Pictures paired with source code:
□ □ □ □ □

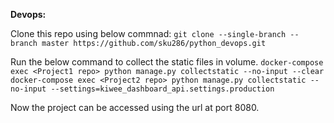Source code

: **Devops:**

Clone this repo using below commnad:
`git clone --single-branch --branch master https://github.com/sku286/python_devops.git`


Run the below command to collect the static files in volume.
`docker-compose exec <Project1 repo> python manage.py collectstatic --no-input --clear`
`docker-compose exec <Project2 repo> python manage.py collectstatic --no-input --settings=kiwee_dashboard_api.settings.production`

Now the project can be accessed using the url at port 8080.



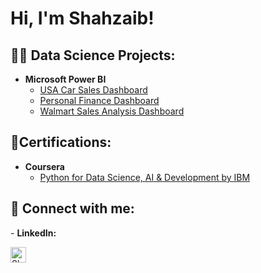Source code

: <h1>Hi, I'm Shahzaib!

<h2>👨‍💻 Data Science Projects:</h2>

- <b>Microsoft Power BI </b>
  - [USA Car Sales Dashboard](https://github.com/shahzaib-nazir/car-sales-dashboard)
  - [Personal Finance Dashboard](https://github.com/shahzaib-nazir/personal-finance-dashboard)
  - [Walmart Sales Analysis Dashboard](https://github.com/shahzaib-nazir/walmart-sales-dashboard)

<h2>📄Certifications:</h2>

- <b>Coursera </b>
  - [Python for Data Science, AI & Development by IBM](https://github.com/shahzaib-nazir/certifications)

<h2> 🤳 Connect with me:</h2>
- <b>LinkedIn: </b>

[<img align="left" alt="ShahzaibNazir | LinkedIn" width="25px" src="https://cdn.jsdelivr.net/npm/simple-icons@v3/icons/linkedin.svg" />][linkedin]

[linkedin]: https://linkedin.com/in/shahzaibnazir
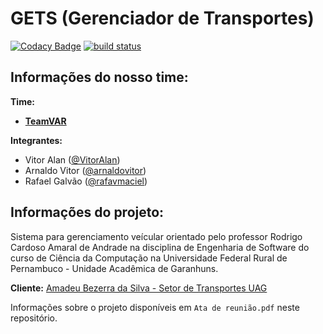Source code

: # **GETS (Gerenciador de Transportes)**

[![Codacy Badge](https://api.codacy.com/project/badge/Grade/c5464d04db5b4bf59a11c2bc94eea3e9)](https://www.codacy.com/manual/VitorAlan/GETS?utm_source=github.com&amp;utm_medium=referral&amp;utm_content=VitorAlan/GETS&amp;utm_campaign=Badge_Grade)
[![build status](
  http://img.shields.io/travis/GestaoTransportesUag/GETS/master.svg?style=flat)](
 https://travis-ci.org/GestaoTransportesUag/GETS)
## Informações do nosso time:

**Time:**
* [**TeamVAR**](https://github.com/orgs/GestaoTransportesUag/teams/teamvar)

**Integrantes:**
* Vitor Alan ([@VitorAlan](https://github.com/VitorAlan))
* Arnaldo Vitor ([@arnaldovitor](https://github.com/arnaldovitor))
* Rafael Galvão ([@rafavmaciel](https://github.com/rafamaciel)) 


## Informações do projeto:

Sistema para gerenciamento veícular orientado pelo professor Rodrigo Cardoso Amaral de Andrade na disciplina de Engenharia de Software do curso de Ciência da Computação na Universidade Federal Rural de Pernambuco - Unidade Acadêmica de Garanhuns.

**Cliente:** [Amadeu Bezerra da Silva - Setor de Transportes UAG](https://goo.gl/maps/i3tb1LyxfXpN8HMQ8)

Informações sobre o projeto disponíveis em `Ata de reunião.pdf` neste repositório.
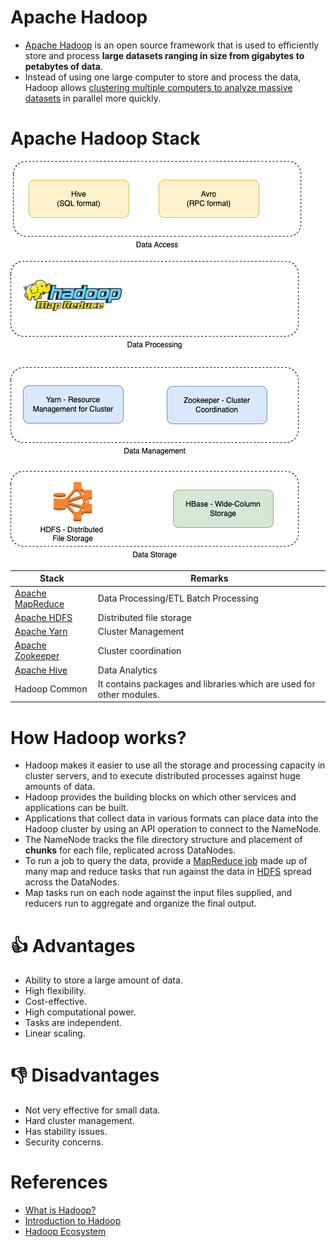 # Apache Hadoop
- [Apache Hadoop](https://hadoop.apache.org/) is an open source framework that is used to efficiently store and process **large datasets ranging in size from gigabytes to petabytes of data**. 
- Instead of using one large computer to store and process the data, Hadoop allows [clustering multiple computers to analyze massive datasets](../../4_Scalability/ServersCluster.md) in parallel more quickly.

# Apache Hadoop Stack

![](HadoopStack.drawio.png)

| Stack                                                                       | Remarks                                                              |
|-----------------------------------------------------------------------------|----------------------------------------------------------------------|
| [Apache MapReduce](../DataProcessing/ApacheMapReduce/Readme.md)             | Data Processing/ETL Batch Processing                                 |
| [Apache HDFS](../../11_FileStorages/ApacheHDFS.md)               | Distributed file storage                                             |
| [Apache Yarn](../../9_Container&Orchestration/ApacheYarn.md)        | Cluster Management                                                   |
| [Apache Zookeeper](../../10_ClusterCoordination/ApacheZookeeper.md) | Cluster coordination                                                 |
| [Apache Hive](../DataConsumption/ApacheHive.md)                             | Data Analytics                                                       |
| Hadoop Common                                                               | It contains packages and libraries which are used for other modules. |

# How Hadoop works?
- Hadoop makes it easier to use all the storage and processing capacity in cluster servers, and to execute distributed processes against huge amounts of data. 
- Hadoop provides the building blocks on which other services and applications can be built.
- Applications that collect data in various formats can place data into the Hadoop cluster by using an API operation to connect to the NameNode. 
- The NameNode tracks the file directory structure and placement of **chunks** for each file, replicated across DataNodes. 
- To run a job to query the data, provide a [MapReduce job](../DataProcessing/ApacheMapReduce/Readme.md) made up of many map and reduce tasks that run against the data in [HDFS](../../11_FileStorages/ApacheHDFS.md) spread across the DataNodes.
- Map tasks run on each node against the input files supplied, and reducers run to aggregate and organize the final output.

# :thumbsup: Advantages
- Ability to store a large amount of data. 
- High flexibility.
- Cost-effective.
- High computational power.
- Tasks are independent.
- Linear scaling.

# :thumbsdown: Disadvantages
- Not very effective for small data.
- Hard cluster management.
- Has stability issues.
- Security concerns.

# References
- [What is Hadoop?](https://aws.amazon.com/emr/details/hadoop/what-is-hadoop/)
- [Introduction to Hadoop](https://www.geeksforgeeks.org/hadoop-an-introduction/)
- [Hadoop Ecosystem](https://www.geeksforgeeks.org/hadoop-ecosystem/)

□ □ □ □ □

▸ **What to do**: The answer is the entries above, given again exactly, with no pictures among them.

▸ **Answer to this problem**:
Source code

: **Devops:**

Clone this repo using below commnad:
`git clone --single-branch --branch master https://github.com/sku286/python_devops.git`


Run the below command to collect the static files in volume.
`docker-compose exec <Project1 repo> python manage.py collectstatic --no-input --clear`
`docker-compose exec <Project2 repo> python manage.py collectstatic --no-input --settings=kiwee_dashboard_api.settings.production`

Now the project can be accessed using the url at port 8080.



Source code

: <h1>Hi, I'm Shahzaib!

<h2>👨‍💻 Data Science Projects:</h2>

- <b>Microsoft Power BI </b>
  - [USA Car Sales Dashboard](https://github.com/shahzaib-nazir/car-sales-dashboard)
  - [Personal Finance Dashboard](https://github.com/shahzaib-nazir/personal-finance-dashboard)
  - [Walmart Sales Analysis Dashboard](https://github.com/shahzaib-nazir/walmart-sales-dashboard)

<h2>📄Certifications:</h2>

- <b>Coursera </b>
  - [Python for Data Science, AI & Development by IBM](https://github.com/shahzaib-nazir/certifications)

<h2> 🤳 Connect with me:</h2>
- <b>LinkedIn: </b>

[<img align="left" alt="ShahzaibNazir | LinkedIn" width="25px" src="https://cdn.jsdelivr.net/npm/simple-icons@v3/icons/linkedin.svg" />][linkedin]

[linkedin]: https://linkedin.com/in/shahzaibnazir
Source code

: # **GETS (Gerenciador de Transportes)**

[![Codacy Badge](https://api.codacy.com/project/badge/Grade/c5464d04db5b4bf59a11c2bc94eea3e9)](https://www.codacy.com/manual/VitorAlan/GETS?utm_source=github.com&amp;utm_medium=referral&amp;utm_content=VitorAlan/GETS&amp;utm_campaign=Badge_Grade)
[![build status](
  http://img.shields.io/travis/GestaoTransportesUag/GETS/master.svg?style=flat)](
 https://travis-ci.org/GestaoTransportesUag/GETS)
## Informações do nosso time:

**Time:**
* [**TeamVAR**](https://github.com/orgs/GestaoTransportesUag/teams/teamvar)

**Integrantes:**
* Vitor Alan ([@VitorAlan](https://github.com/VitorAlan))
* Arnaldo Vitor ([@arnaldovitor](https://github.com/arnaldovitor))
* Rafael Galvão ([@rafavmaciel](https://github.com/rafamaciel)) 


## Informações do projeto:

Sistema para gerenciamento veícular orientado pelo professor Rodrigo Cardoso Amaral de Andrade na disciplina de Engenharia de Software do curso de Ciência da Computação na Universidade Federal Rural de Pernambuco - Unidade Acadêmica de Garanhuns.

**Cliente:** [Amadeu Bezerra da Silva - Setor de Transportes UAG](https://goo.gl/maps/i3tb1LyxfXpN8HMQ8)

Informações sobre o projeto disponíveis em `Ata de reunião.pdf` neste repositório.
 # Apache Hadoop
- [Apache Hadoop](https://hadoop.apache.org/) is an open source framework that is used to efficiently store and process **large datasets ranging in size from gigabytes to petabytes of data**. 
- Instead of using one large computer to store and process the data, Hadoop allows [clustering multiple computers to analyze massive datasets](../../4_Scalability/ServersCluster.md) in parallel more quickly.

# Apache Hadoop Stack

![](HadoopStack.drawio.png)

| Stack                                                                       | Remarks                                                              |
|-----------------------------------------------------------------------------|----------------------------------------------------------------------|
| [Apache MapReduce](../DataProcessing/ApacheMapReduce/Readme.md)             | Data Processing/ETL Batch Processing                                 |
| [Apache HDFS](../../11_FileStorages/ApacheHDFS.md)               | Distributed file storage                                             |
| [Apache Yarn](../../9_Container&Orchestration/ApacheYarn.md)        | Cluster Management                                                   |
| [Apache Zookeeper](../../10_ClusterCoordination/ApacheZookeeper.md) | Cluster coordination                                                 |
| [Apache Hive](../DataConsumption/ApacheHive.md)                             | Data Analytics                                                       |
| Hadoop Common                                                               | It contains packages and libraries which are used for other modules. |

# How Hadoop works?
- Hadoop makes it easier to use all the storage and processing capacity in cluster servers, and to execute distributed processes against huge amounts of data. 
- Hadoop provides the building blocks on which other services and applications can be built.
- Applications that collect data in various formats can place data into the Hadoop cluster by using an API operation to connect to the NameNode. 
- The NameNode tracks the file directory structure and placement of **chunks** for each file, replicated across DataNodes. 
- To run a job to query the data, provide a [MapReduce job](../DataProcessing/ApacheMapReduce/Readme.md) made up of many map and reduce tasks that run against the data in [HDFS](../../11_FileStorages/ApacheHDFS.md) spread across the DataNodes.
- Map tasks run on each node against the input files supplied, and reducers run to aggregate and organize the final output.

# :thumbsup: Advantages
- Ability to store a large amount of data. 
- High flexibility.
- Cost-effective.
- High computational power.
- Tasks are independent.
- Linear scaling.

# :thumbsdown: Disadvantages
- Not very effective for small data.
- Hard cluster management.
- Has stability issues.
- Security concerns.

# References
- [What is Hadoop?](https://aws.amazon.com/emr/details/hadoop/what-is-hadoop/)
- [Introduction to Hadoop](https://www.geeksforgeeks.org/hadoop-an-introduction/)
- [Hadoop Ecosystem](https://www.geeksforgeeks.org/hadoop-ecosystem/)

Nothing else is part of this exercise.